Tuesday, May 9, 2017

POLITICS. PARTY, POWER, PERCEPTION PRAGMATISM AND PATRONAGE

THE RIGHT SIDE
BY BUDD SCHROEDER
MAY 10, 2017

POLITICS. PARTY, POWER, PERCEPTION PRAGMATISM AND PATRONAGE

The headline presents the major prescription for the present state of politics. In this definition the words principles and performance are not present. The point being that the way government is being run the focus is away from people and centered on what is best for the political party.
It would appear that the political pundits and party participants make their decisions not for the benefit of the people, but on ways to get the people to vote for the party. Even the discussions on the repeal of Obamacare laced with the commentary on how this will affect the balance of power in next year's elections and whether it could mean that the Republicans lose seats in the Congress.

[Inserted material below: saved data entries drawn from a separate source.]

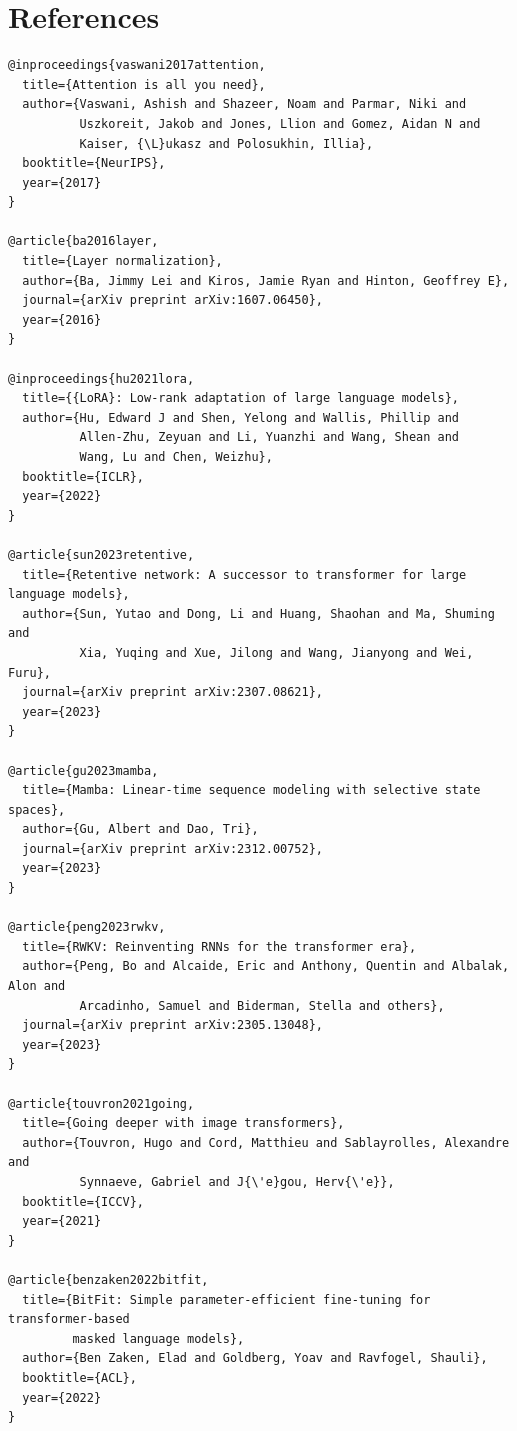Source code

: 
\section{References}

\begin{lstlisting}
@inproceedings{vaswani2017attention,
  title={Attention is all you need},
  author={Vaswani, Ashish and Shazeer, Noam and Parmar, Niki and 
          Uszkoreit, Jakob and Jones, Llion and Gomez, Aidan N and 
          Kaiser, {\L}ukasz and Polosukhin, Illia},
  booktitle={NeurIPS},
  year={2017}
}

@article{ba2016layer,
  title={Layer normalization},
  author={Ba, Jimmy Lei and Kiros, Jamie Ryan and Hinton, Geoffrey E},
  journal={arXiv preprint arXiv:1607.06450},
  year={2016}
}

@inproceedings{hu2021lora,
  title={{LoRA}: Low-rank adaptation of large language models},
  author={Hu, Edward J and Shen, Yelong and Wallis, Phillip and 
          Allen-Zhu, Zeyuan and Li, Yuanzhi and Wang, Shean and 
          Wang, Lu and Chen, Weizhu},
  booktitle={ICLR},
  year={2022}
}

@article{sun2023retentive,
  title={Retentive network: A successor to transformer for large language models},
  author={Sun, Yutao and Dong, Li and Huang, Shaohan and Ma, Shuming and 
          Xia, Yuqing and Xue, Jilong and Wang, Jianyong and Wei, Furu},
  journal={arXiv preprint arXiv:2307.08621},
  year={2023}
}

@article{gu2023mamba,
  title={Mamba: Linear-time sequence modeling with selective state spaces},
  author={Gu, Albert and Dao, Tri},
  journal={arXiv preprint arXiv:2312.00752},
  year={2023}
}

@article{peng2023rwkv,
  title={RWKV: Reinventing RNNs for the transformer era},
  author={Peng, Bo and Alcaide, Eric and Anthony, Quentin and Albalak, Alon and 
          Arcadinho, Samuel and Biderman, Stella and others},
  journal={arXiv preprint arXiv:2305.13048},
  year={2023}
}

@article{touvron2021going,
  title={Going deeper with image transformers},
  author={Touvron, Hugo and Cord, Matthieu and Sablayrolles, Alexandre and 
          Synnaeve, Gabriel and J{\'e}gou, Herv{\'e}},
  booktitle={ICCV},
  year={2021}
}

@article{benzaken2022bitfit,
  title={BitFit: Simple parameter-efficient fine-tuning for transformer-based 
         masked language models},
  author={Ben Zaken, Elad and Goldberg, Yoav and Ravfogel, Shauli},
  booktitle={ACL},
  year={2022}
}


\end{lstlisting}
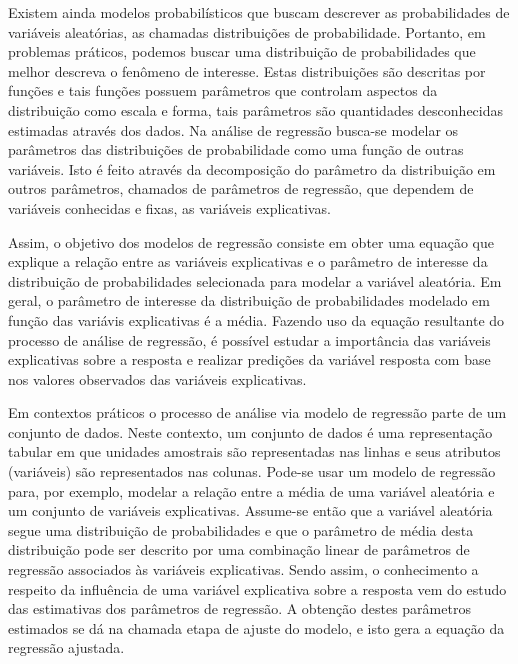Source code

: Existem ainda modelos probabilísticos que buscam descrever as probabilidades de variáveis aleatórias, as chamadas distribuições de probabilidade. Portanto, em problemas práticos, podemos buscar uma distribuição de probabilidades que melhor descreva o fenômeno de interesse. Estas distribuições são descritas por funções e tais funções possuem parâmetros que controlam aspectos da distribuição como escala e forma, tais parâmetros são quantidades desconhecidas estimadas através dos dados. Na análise de regressão busca-se modelar os parâmetros das distribuições de probabilidade como uma função de outras variáveis. Isto é feito através da decomposição do parâmetro da distribuição em outros parâmetros, chamados de parâmetros de regressão, que dependem de variáveis conhecidas e fixas, as variáveis explicativas. 

Assim, o objetivo dos modelos de regressão consiste em obter uma equação que explique a relação entre as variáveis explicativas e o parâmetro de interesse da distribuição de probabilidades selecionada para modelar a variável aleatória. Em geral, o parâmetro de interesse da distribuição de probabilidades modelado em função das variávis explicativas é a média. Fazendo uso da equação resultante do processo de análise de regressão, é possível estudar a importância das variáveis explicativas sobre a resposta e realizar predições da variável resposta com base nos valores observados das variáveis explicativas. 

Em contextos práticos o processo de análise via modelo de regressão parte de um conjunto de dados. Neste contexto, um conjunto de dados é uma representação tabular em que unidades amostrais são representadas nas linhas e seus atributos (variáveis) são representados nas colunas. Pode-se usar um modelo de regressão para, por exemplo, modelar a relação entre a média de uma variável aleatória e um conjunto de variáveis explicativas. Assume-se então que a variável aleatória segue uma distribuição de probabilidades e que o parâmetro de média desta distribuição pode ser descrito por uma combinação linear de parâmetros de regressão associados às variáveis explicativas. Sendo assim, o conhecimento a respeito da influência de uma variável explicativa sobre a resposta vem do estudo das estimativas dos parâmetros de regressão. A obtenção destes parâmetros estimados se dá na chamada etapa de ajuste do modelo, e isto gera a equação da regressão ajustada.

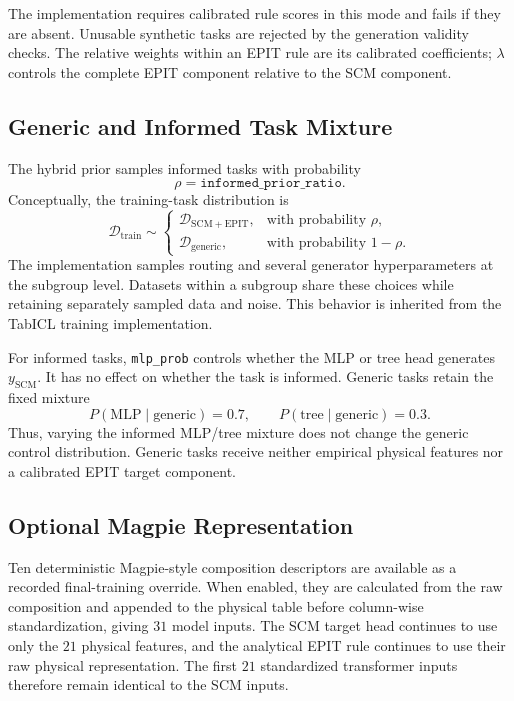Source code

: \documentclass{article}
\begin{document}
The implementation requires calibrated rule scores in this mode and fails if
they are absent. Unusable synthetic tasks are rejected by the generation
validity checks. The relative weights within an EPIT rule are its calibrated
coefficients; \(\lambda\) controls the complete EPIT component relative to the
SCM component.

\subsection{Generic and Informed Task Mixture}

The hybrid prior samples informed tasks with probability
\[
\rho=\texttt{informed\_prior\_ratio}.
\]
Conceptually, the training-task distribution is
\begin{equation}
\mathcal{D}_{\mathrm{train}}\sim
\begin{cases}
\mathcal{D}_{\mathrm{SCM+EPIT}},&\text{with probability }\rho,\\
\mathcal{D}_{\mathrm{generic}},&\text{with probability }1-\rho.
\end{cases}
\label{eq:hybrid-routing}
\end{equation}
The implementation samples routing and several generator hyperparameters at
the subgroup level. Datasets within a subgroup share these choices while
retaining separately sampled data and noise. This behavior is inherited from
the TabICL training implementation.

For informed tasks, \texttt{mlp\_prob} controls whether the MLP or tree head
generates \(y_{\mathrm{SCM}}\). It has no effect on whether the task is
informed. Generic tasks retain the fixed mixture
\[
P(\mathrm{MLP}\mid\mathrm{generic})=0.7,
\qquad P(\mathrm{tree}\mid\mathrm{generic})=0.3.
\]
Thus, varying the informed MLP/tree mixture does not change the generic
control distribution. Generic tasks receive neither empirical physical
features nor a calibrated EPIT target component.

\subsection{Optional Magpie Representation}

Ten deterministic Magpie-style composition descriptors are available as a
recorded final-training override. When enabled, they are calculated from the
raw composition and appended to the physical table before column-wise
standardization, giving \(31\) model inputs. The SCM target head continues to
use only the \(21\) physical features, and the analytical EPIT rule continues
to use their raw physical representation. The first \(21\) standardized
transformer inputs therefore remain identical to the SCM inputs.
\end{document}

From Charles Schumer's discussions on the subject, that is a major concern regarding his perspective on the Senate strategy. Schumer desperately wants to be the Majority Leader. More power! Enough said!
In politics, perception IS reality. If the public can be convinced that the press releases are accurate (even if they are not) that serves the politician's purpose and that is where the term “fake news” comes in. It doesn't matter if the news is biased or even a half truth. If the people believe it, the news release has done its job for the party or the individual.

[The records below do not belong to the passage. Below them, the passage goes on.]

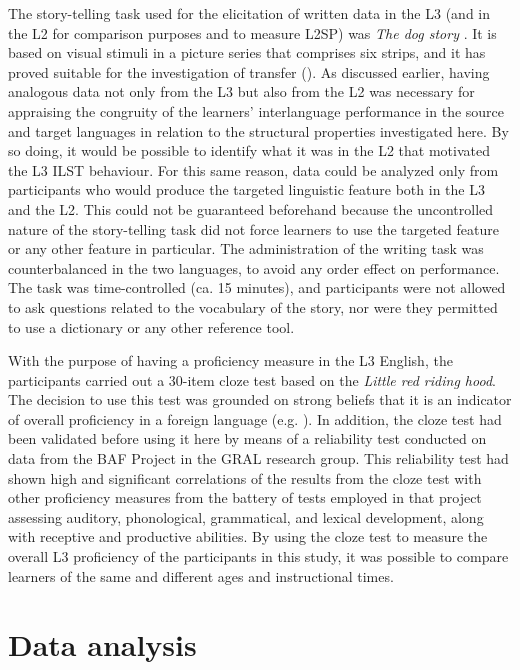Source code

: \documentclass[output=paper,modfonts,nonflat, newtxmath]{langsci/langscibook}
\begin{document}
The story-telling task used for the elicitation of written data in the L3 (and in the L2 for comparison purposes and to measure L2SP) was \textit{The dog story} \citep{Heaton1966}. It is based on visual stimuli in a picture series that comprises six strips, and it has proved suitable for the investigation of transfer (\citealt{SánchezJarvis2008}). As discussed earlier, having analogous data not only from the L3 but also from the L2 was necessary for appraising the congruity of the learners’ interlanguage performance \citep[55]{Jarvis2000} in the source and target languages in relation to the structural properties investigated here. By so doing, it would be possible to identify what it was in the L2 that motivated the L3 ILST behaviour. For this same reason, data could be analyzed only from participants who would produce the targeted linguistic feature both in the L3 and the L2. This could not be guaranteed beforehand because the uncontrolled nature of the story-telling task did not force learners to use the targeted feature or any other feature in particular. The administration of the writing task was counterbalanced in the two languages,  to avoid any order effect on performance. The task was time-controlled (ca. 15 minutes), and participants were not allowed to ask questions related to the vocabulary of the story, nor were they permitted to use a dictionary or any other reference tool.

With the purpose of having a proficiency measure in the L3 English, the participants carried out a 30-item cloze test based on the \textit{Little red riding hood}. The decision to use this test was grounded on strong beliefs that it is an indicator of overall proficiency in a foreign language (e.g. \citealt{Hanzeli1977, KatonaDornyei1993}). In addition, the cloze test had been validated before using it here \citep{Muñoz2006} by means of a reliability test conducted on data from the BAF Project in the GRAL research group. This reliability test had shown high and significant correlations of the results from the cloze test with other proficiency measures from the battery of tests employed in that project assessing auditory, phonological, grammatical, and lexical development, along with receptive and productive abilities. By using the cloze test to measure the overall L3 proficiency of the participants in this study, it was possible to compare learners of the same and different ages and instructional times.

\section{Data analysis}
\end{document}
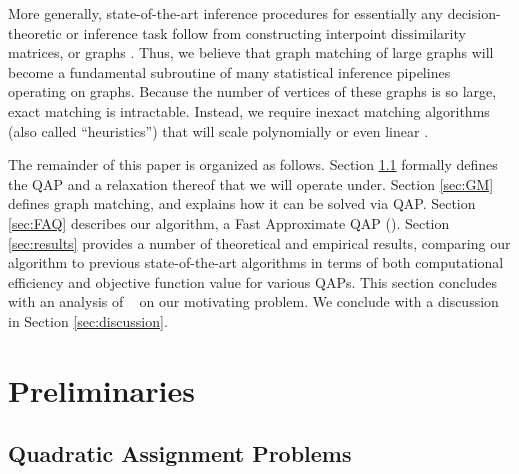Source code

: \documentclass[preprint,11pt]{elsarticle}
\begin{document}
More generally, state-of-the-art inference procedures for essentially any decision-theoretic or inference task follow from constructing interpoint dissimilarity matrices, or graphs \cite{Duin2011}.  Thus, we believe that graph matching of large graphs will become a fundamental subroutine of many statistical inference pipelines operating on graphs. Because the number of vertices of these graphs is so large, exact matching is intractable.   Instead, we require inexact matching algorithms (also called ``heuristics'') that will scale polynomially or even linear \cite{Conte2004}.  

The remainder of this paper is organized as follows.  
Section \ref{sec:QAP} formally defines the QAP and a relaxation thereof that we will operate under.  Section \ref{sec:GM} defines graph matching, and explains how it can be solved via QAP.  
Section \ref{sec:FAQ} describes our algorithm, a Fast Approximate QAP (\FAQ).  Section \ref{sec:results} provides a number of theoretical and empirical results, comparing our algorithm to previous state-of-the-art algorithms in terms of both computational efficiency and objective function value for various QAPs.  This section concludes with an analysis of \FAQ~ on our motivating problem. We conclude with a discussion in Section \ref{sec:discussion}.


\section{Preliminaries}

\subsection{Quadratic Assignment Problems} %
\label{sec:QAP}
\end{document}
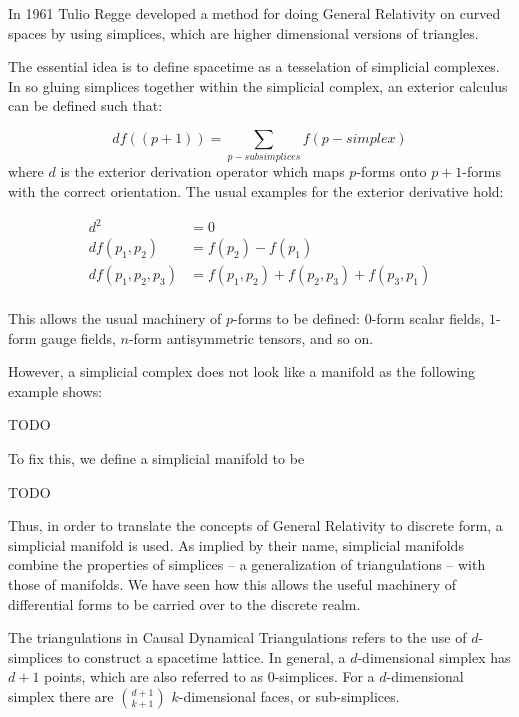 \documentclass[12pt]{article}
\begin{document}
In 1961 Tulio Regge developed a method for doing General Relativity on curved spaces by using simplices, which are higher dimensional versions of triangles. \cite{regge}

The essential idea is to define spacetime as a tesselation of simplicial complexes. In so gluing simplices together within the simplicial complex, an exterior calculus can be defined such that: \cite{david_simplicial_1993}

\begin{equation}
df((p+1))=\sum_{p-subsimplices}f(p-simplex)
\end{equation}
where $d$ is the exterior derivation operator which maps $p$-forms onto $p+1$-forms with the correct orientation. The usual examples for the exterior derivative hold:

\begin{equation}
\begin{aligned}
d^2&=0\\
df(p_1,p_2)&=f(p_2)-f(p_1)\\
df(p_1,p_2,p_3)&=f(p_1,p_2)+f(p_2,p_3)+f(p_3,p_1)\\
\end{aligned}
\end{equation}

This allows the usual machinery of $p$-forms to be defined: $0$-form scalar fields, $1$-form gauge fields, $n$-form antisymmetric tensors, and so on.

However, a simplicial complex does not look like a manifold as the following example shows:

TODO

To fix this, we define a simplicial manifold to be 

TODO

Thus, in order to translate the concepts of General Relativity to discrete form, a simplicial manifold is used. As implied by their name, simplicial manifolds combine the properties of simplices -- a generalization of triangulations -- with those of manifolds. We have seen how this allows the useful machinery of differential forms to be carried over to the discrete realm.

The triangulations in Causal Dynamical Triangulations refers to the use of $d$-simplices to construct a spacetime lattice. In general, a $d$-dimensional simplex has $d+1$ points, which are also referred to as $0$-simplices. For a $d$-dimensional simplex there are $\binom{d+1}{k+1}$ $k$-dimensional faces, or sub-simplices.
\end{document}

Truth can actually be relative. A change of a situation caused by external conditions or forces can make yesterday's truth no longer accurate. Does that make the former statement a lie? That depends of the perception of the person reporting or believing it.

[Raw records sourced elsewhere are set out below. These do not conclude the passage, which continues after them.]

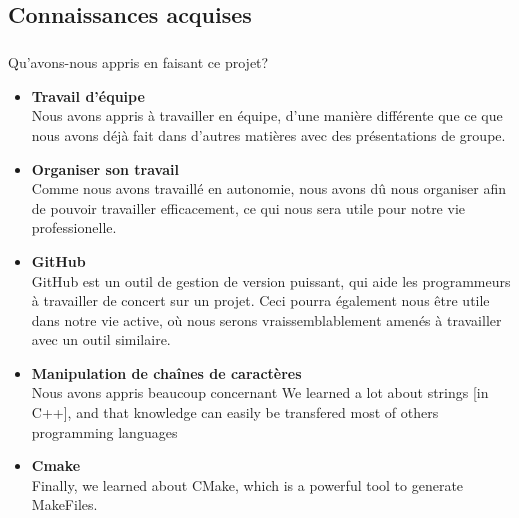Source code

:\documentclass[12pt,a4paper,twoside]{article}
\begin{document}
		\subsection{Connaissances acquises} %
			\subparagraph*{}
				Qu'avons-nous appris en faisant ce projet?
				\begin{itemize}
					\item{} \textbf{Travail d'équipe}\\
						Nous avons appris à travailler en équipe, d'une manière différente que ce que nous avons déjà fait dans d'autres matières avec des présentations de groupe.
					\item{} \textbf{Organiser son travail}\\
						Comme nous avons travaillé en autonomie, nous avons dû nous organiser afin de pouvoir travailler efficacement, ce qui nous sera utile pour notre vie professionelle.
					\item{} \textbf{GitHub}\\
						GitHub est un outil de gestion de version puissant, qui aide les programmeurs à travailler de concert sur un projet. Ceci pourra également nous être utile dans notre vie active, où nous serons vraissemblablement amenés à travailler avec un outil similaire.
					\item{} \textbf{Manipulation de chaînes de caractères}\\
						Nous avons appris beaucoup concernant 
						We learned a lot about strings [in C++], and that knowledge can easily be transfered most of others programming languages
					\item{} \textbf{Cmake}\\
						Finally, we learned about CMake, which is a powerful tool to generate MakeFiles.
				\end{itemize}
\end{document}
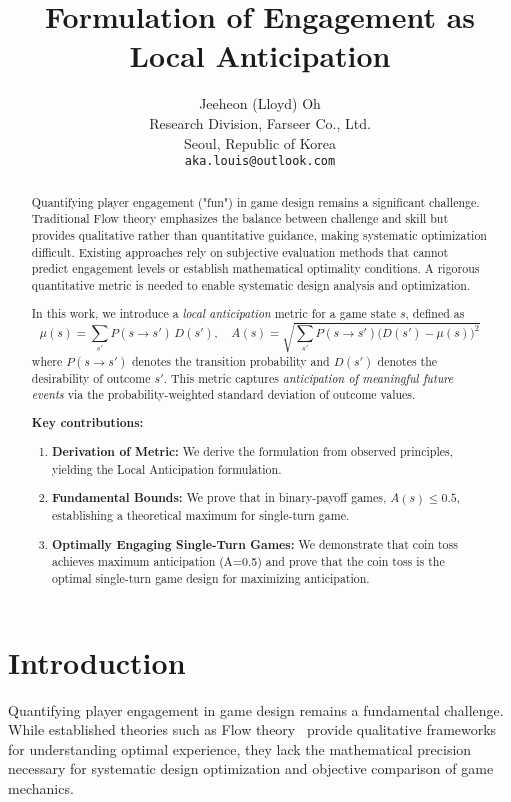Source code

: \documentclass{article}
\title{Formulation of Engagement as Local Anticipation}
\author{
  Jeeheon (Lloyd) Oh\\
  Research Division, Farseer Co., Ltd.\\
  Seoul, Republic of Korea\\
  \texttt{aka.louis@outlook.com}
}
\begin{document}
\maketitle

\begin{abstract}
Quantifying player engagement ("fun") in game design remains a significant challenge. Traditional Flow theory emphasizes the balance between challenge and skill but provides qualitative rather than quantitative guidance, making systematic optimization difficult. Existing approaches rely on subjective evaluation methods that cannot predict engagement levels or establish mathematical optimality conditions. A rigorous quantitative metric is needed to enable systematic design analysis and optimization.

In this work, we introduce a \emph{local anticipation} metric for a game state $s$, defined as
\[
\mu(s) = \sum_{s'} P(s \to s')\,D(s'), \quad
A(s) = \sqrt{\sum_{s'} P(s \to s')\bigl(D(s') - \mu(s)\bigr)^2}
\]
where $P(s\to s')$ denotes the transition probability and $D(s')$ denotes the desirability of outcome $s'$. This metric captures \emph{anticipation of meaningful future events} via the probability-weighted standard deviation of outcome values.

\textbf{Key contributions:}
\begin{enumerate}
    \item \textbf{Derivation of Metric:} We derive the formulation from observed principles, yielding the Local Anticipation formulation.
    \item \textbf{Fundamental Bounds:} We prove that in binary-payoff games, $A(s) \le 0.5$, establishing a theoretical maximum for single-turn game.
    \item \textbf{Optimally Engaging Single-Turn Games:} We demonstrate that coin toss achieves maximum anticipation (A=0.5) and prove that the coin toss is the optimal single-turn game design for maximizing anticipation.
\end{enumerate}
\end{abstract}


\section{Introduction}

Quantifying player engagement in game design remains a fundamental challenge. While established theories such as Flow theory~\cite{csikszentmihalyi1990flow} provide qualitative frameworks for understanding optimal experience, they lack the mathematical precision necessary for systematic design optimization and objective comparison of game mechanics.
\end{document}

An inaccuracy someone stated decades ago can be brought up in a recent report and depending on how the spin doctor reporter describes it The old quote can be a reason for a negative slant to denigrate the one who said it.
This has been a common method of describing some of the key appointments to the Trump cabinet. Also, the reporters, usually in the electronic media, when interviewing a political person, will start a question with something like “people are saying.....” and how do you respond to that? Actually, nobody but the interviewer it thinking that, but it gives him a bit of distance from the question.
With the party calling the shots in many political debates or interviews, the focus can shift to the philosophies and stances of the parties. The messages given can be thinly veiled to convince the viewer that it is in their best interests to vote for that party's ticket in the next election. If the listeners are convinced that it is in their best interests to vote for the party, the interview was a success.
Realizing that party politics are the prime objective for most candidates and elected officials, the most important consideration is to keep the party strong, or to increase its strength. The plasma in the life blood of a party is patronage. Those that has, gets.
For example, in Erie County and many others there are patronage pits where the faithful to the party get good jobs and perks. The Eric County water authority is a good example. It can take members of the party faithful and give them a good, well paying job. They don't have to be able to fix broken pipe lines to get on the payroll.
Practically every elected official has staff members and can be ''encouraged” to place a party favorite in a position. Usually, the chosen person has been helpful during a campaign. Some are placed in those positions because they are competent and have talent.
One of the worst conditions in politics is the selection of Supreme Court Justices. That is 100 percent political. On the higher level, they are appointments. On the local level they are pretty much selected by the County Chairmen.
Selection is done by party delegates who vote in a Judicial Convention. The delegates are party members with a slate picked by the chairman. Others can run for a seat as a delegate, and can, if lucky or works hard, win a seat. However, the chairmen have a big success in getting their people elected.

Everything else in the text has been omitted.